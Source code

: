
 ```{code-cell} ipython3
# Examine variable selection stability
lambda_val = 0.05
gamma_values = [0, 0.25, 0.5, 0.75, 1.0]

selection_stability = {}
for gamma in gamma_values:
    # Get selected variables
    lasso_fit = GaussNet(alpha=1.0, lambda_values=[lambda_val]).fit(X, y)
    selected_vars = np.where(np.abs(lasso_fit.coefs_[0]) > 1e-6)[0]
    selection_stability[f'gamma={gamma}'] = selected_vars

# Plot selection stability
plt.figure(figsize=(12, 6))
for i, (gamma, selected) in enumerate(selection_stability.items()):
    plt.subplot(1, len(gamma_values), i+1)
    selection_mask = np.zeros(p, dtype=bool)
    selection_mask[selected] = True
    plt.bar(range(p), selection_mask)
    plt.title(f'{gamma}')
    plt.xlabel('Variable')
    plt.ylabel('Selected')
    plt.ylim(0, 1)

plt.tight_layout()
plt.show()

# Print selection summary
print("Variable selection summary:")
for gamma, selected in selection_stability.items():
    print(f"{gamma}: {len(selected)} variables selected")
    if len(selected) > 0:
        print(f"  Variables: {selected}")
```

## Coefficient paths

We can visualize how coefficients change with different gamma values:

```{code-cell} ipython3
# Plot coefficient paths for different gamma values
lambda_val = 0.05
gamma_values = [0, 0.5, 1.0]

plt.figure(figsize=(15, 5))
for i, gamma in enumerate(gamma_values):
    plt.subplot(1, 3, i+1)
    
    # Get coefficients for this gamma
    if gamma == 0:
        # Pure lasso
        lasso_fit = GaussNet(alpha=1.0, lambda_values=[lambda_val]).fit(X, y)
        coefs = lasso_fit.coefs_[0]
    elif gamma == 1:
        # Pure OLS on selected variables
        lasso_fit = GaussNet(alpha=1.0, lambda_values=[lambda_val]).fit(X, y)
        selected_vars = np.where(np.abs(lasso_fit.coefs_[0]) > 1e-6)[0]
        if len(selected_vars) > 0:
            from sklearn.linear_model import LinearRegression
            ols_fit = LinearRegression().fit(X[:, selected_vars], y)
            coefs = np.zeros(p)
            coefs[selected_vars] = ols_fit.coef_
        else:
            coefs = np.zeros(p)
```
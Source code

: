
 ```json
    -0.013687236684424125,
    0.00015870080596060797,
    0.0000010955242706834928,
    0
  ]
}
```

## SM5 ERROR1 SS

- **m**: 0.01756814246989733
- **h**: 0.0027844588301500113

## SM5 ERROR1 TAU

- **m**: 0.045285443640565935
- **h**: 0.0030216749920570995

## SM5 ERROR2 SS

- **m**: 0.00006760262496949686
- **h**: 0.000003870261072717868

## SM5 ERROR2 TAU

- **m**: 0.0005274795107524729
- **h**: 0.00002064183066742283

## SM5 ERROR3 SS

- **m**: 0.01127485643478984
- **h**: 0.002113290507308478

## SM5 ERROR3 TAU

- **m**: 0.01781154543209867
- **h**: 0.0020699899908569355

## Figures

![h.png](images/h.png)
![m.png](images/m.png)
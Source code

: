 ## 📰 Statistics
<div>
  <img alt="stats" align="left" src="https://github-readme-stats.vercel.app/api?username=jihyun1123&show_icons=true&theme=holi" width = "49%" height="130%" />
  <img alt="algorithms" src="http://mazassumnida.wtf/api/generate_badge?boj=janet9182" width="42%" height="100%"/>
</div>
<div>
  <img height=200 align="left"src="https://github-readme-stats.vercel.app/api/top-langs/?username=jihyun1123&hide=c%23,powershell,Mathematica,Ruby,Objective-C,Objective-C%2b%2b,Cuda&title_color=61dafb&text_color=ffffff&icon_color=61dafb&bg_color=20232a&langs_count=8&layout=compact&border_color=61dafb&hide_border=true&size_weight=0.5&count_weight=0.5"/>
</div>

***

WHAT TO DO
Your answer should consist of each line above in which "width" appears.

SOLUTION BELOW
  <img alt="stats" align="left" src="https://github-readme-stats.vercel.app/api?username=jihyun1123&show_icons=true&theme=holi" width = "49%" height="130%" />
  <img alt="algorithms" src="http://mazassumnida.wtf/api/generate_badge?boj=janet9182" width="42%" height="100%"/>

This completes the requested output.